Mário Pires de Moraes

O Brasil é o nono país com mais desigualdade social no mundo. Os dados são da Síntese de Indicadores Sociais, divulgada pelo Instituto Brasileiro de Geografia e Estatística (IBGE), com base nos parâmetros do Banco Mundial (Bird). De 2012 a 2019, a quantidade de pessoas que estão na miséria passou de 6,5% da população para 13,5%, o que representa 13,6 milhões de cidadãos.

A pandemia agravou a situação. Somente durante a primeira onda, mais de 30% dos 211,8 milhões de residentes nos 5.570 municípios brasileiros tiveram de ser socorridos na etapa inicial do auxílio de R$ 600 aprovado pelo Congresso. Em entrevista ao Edição do Brasil, o pesquisador de racialidade, desigualdades e educação, Mário Pires de Moraes, afirma que há um abismo entre os mais ricos e os mais pobres

O Brasil é o nono país com mais desigualdade social. A que você atribui isso?
Isso vem da nossa construção histórica, herdeira da violência da escravidão e da desumanização de negros e indígenas. Além da usurpação das terras e culturas indígenas, a exploração das riquezas da terra e sua distribuição desigual que favoreceram o homem branco, europeu, heterossexual e cristão. Para além disso, o Brasil fomenta seu projeto de desigualdade e exploração da pobreza como classe altamente consumidora e desprivilegiada no aproveitamento das suas riquezas. Ou seja, o país foi historicamente construído como desigual em raça, gênero e classessociais, e permanece reproduzindo isso.

Quais são os tipos de desigualdade social e quais estão presentes no país?
A desigualdade está evidente basicamente no abismo entre os mais ricos e os mais pobres, na estrutura racista que segrega o povo negro, sobretudo os retintos, e na estrutura patriarcal que alimenta uma falsa impressão de igualdade de gêneros entre homens e mulheres. Isso sem entrarmos no mérito da diversidade de autodeclaração de gênero, onde essa realidade se torna ainda mais perversa. Toda forma de desigualdade diz respeito à negação do acesso dessas populações a direitos constitucionalmente reconhecidos ou a situaçõescotidianas de discriminação, visão estereotipada e de deslegitimação de suas histórias e até mesmo de suas existências.

Como a pandemia impactou nessa questão?
Existem estudos internacionais que mostram que os mais ricos acumularam ainda mais capital durante a pandemia. O isolamento fez com que o trabalhador, que usa todo o seu salário para se sustentar durante o mês, tivesse o seu poder de compra diminuído, por isso ele não tem reservas financeiras.

Fez também com que essas pessoas chegassem a situações mais críticas, como não contar com o básico. Em contrapartida, grandes empresários dispensaram mão de obra, abriram braços digitais dos seus negócios e conseguiram surfar na onda do aumento da miséria.
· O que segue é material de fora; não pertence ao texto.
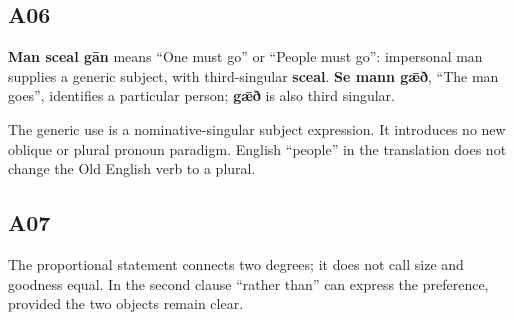 \subsection*{A06}

\par\begin{minipage}{\linewidth}\raggedright
\textbf{Man sceal gān} means “One must go” or “People must go”: impersonal man supplies a generic subject, with third-singular \textbf{sceal}. \textbf{Se mann gǣð}, “The man goes”, identifies a particular person; \textbf{gǣð} is also third singular.

The generic use is a nominative-singular subject expression. It introduces no new oblique or plural pronoun paradigm. English “people” in the translation does not change the Old English verb to a plural.

\end{minipage}\par\addvspace{4pt}

\subsection*{A07}

\par\begin{minipage}{\linewidth}\raggedright



The proportional statement connects two degrees; it does not call size and goodness equal. In the second clause “rather than” can express the preference, provided the two objects remain clear.

\end{minipage}\par\addvspace{4pt}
A pandemia escancarou aquilo que já sabíamos: o capitalismo é um motor de produzir desigualdades e desumanidades.

O que falta para que o Brasil reduza os índices de desigualdade social?
Falta muito e em diversas frentes. A taxação de grandes fortunas e reformas que diminuam impostos sobre itens básicos para a sobrevivência, como alimentos da cesta básica e gás de cozinha são pontos importantes. Investimento em modernização da seguridade social e, urgentemente, repensar o modelo de Previdência, favorecendo as pessoas e não as empresas. Precisamos de acesso à educação de qualidade, profissionalização com qualificação do pensamento e disseminação de bens culturais. Falta bastante, principalmente, vontade política.
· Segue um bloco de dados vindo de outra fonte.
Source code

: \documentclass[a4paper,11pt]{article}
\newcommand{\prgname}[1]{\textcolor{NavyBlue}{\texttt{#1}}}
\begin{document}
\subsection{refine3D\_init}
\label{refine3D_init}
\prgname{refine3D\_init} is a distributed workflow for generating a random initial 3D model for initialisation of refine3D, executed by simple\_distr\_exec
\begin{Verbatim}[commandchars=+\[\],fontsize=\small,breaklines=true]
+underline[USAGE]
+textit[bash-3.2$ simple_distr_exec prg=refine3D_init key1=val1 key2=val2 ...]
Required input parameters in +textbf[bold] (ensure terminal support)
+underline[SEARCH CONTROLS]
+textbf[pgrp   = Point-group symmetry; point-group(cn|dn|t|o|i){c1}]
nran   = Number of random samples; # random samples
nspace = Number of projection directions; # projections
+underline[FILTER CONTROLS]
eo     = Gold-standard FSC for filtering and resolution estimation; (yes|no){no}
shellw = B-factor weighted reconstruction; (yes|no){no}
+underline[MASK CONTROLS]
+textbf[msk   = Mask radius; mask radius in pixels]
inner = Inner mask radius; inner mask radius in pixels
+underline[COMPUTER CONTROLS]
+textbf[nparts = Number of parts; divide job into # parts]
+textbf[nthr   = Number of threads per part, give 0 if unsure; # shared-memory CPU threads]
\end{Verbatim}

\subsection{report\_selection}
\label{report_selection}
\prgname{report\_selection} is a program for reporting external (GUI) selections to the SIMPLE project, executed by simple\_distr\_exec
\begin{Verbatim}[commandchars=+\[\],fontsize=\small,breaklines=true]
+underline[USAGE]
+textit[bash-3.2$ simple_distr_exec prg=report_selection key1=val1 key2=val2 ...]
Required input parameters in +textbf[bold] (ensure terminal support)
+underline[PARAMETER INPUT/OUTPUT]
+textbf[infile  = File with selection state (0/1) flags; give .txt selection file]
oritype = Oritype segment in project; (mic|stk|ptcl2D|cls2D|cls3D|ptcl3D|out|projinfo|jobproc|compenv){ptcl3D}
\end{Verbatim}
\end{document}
Em sua opinião, o poder público tem feito pouco nessa questão?
O poder público não tem feito nada. Aliás, tem sim: fomentado a desigualdade e cavado com as próprias mãos o abismo que alimenta a miséria de uns e o enriquecimento de outros. Desde o golpe de 2016, o sucateamento dos aparelhos de estímulo à cultura,a perseguição a uma educação libertária e emancipadora, as reformas Trabalhista e Tributária e, em breve, a Administrativa, a desaceleração das políticas afirmativas para população negra e LGBTQIA+ e o reforço dos discursos meritocráticos tem dado o tom da elitização e militarização do nosso país.
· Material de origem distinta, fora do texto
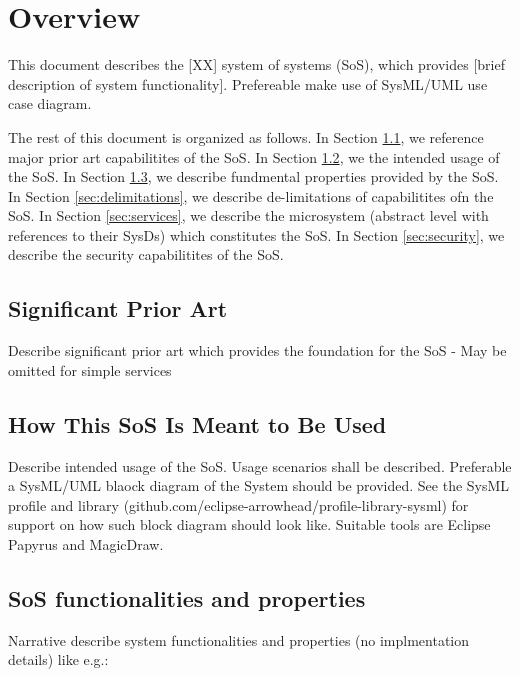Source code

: \documentclass[a4paper]{arrowhead}
\begin{document}
\section{Overview}
\label{sec:overview}
\color{red}
This document describes the [XX] system of systems (SoS), which provides [brief
description of system functionality]. Prefereable make use of SysML/UML 
use case diagram. 
\color{black}

The rest of this document is organized as follows.
In Section \ref{sec:prior_art}, we reference major prior art capabilitites
of the SoS.
In Section \ref{sec:use}, we the intended usage of the SoS.
In Section \ref{sec:properties}, we describe fundmental properties
provided by the SoS.
In Section \ref{sec:delimitations}, we describe de-limitations of capabilitites
ofn the SoS.
In Section \ref{sec:services}, we describe the microsystem (abstract
level with references to their SysDs) which
constitutes the SoS.
In Section \ref{sec:security}, we describe the security capabilitites
of the SoS.

\newpage

\subsection{Significant Prior Art}
\label{sec:prior_art}

\color{red}
Describe significant prior art which provides the
foundation for the SoS - May be omitted for simple services
\color{black}  

\subsection{How This SoS Is Meant to Be Used}
\label{sec:use}

\color{red}
Describe intended usage of the SoS. Usage scenarios
shall be described. Preferable a SysML/UML blaock diagram of the
System should be provided. See the SysML profile and library
(github.com/eclipse-arrowhead/profile-library-sysml) for
support on how such block diagram should look like. Suitable tools are
Eclipse Papyrus and MagicDraw.
\color{black}  

\subsection{SoS functionalities and properties}
\label{sec:properties}

\color{red}
Narrative describe system functionalities and properties (no
implmentation details) like e.g.:
\end{document}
Quais as consequências de não combater a desigualdade?
É termos um povo explorado e miserável economicamente, colonizado culturalmente, perseguido racialmente, objetificado nos seus padrões de gênero, deixado à morte pelas necropolíticas, infeliz, improdutivo e se pensando incapaz de reagir. Um prato cheio para os atuais governantes.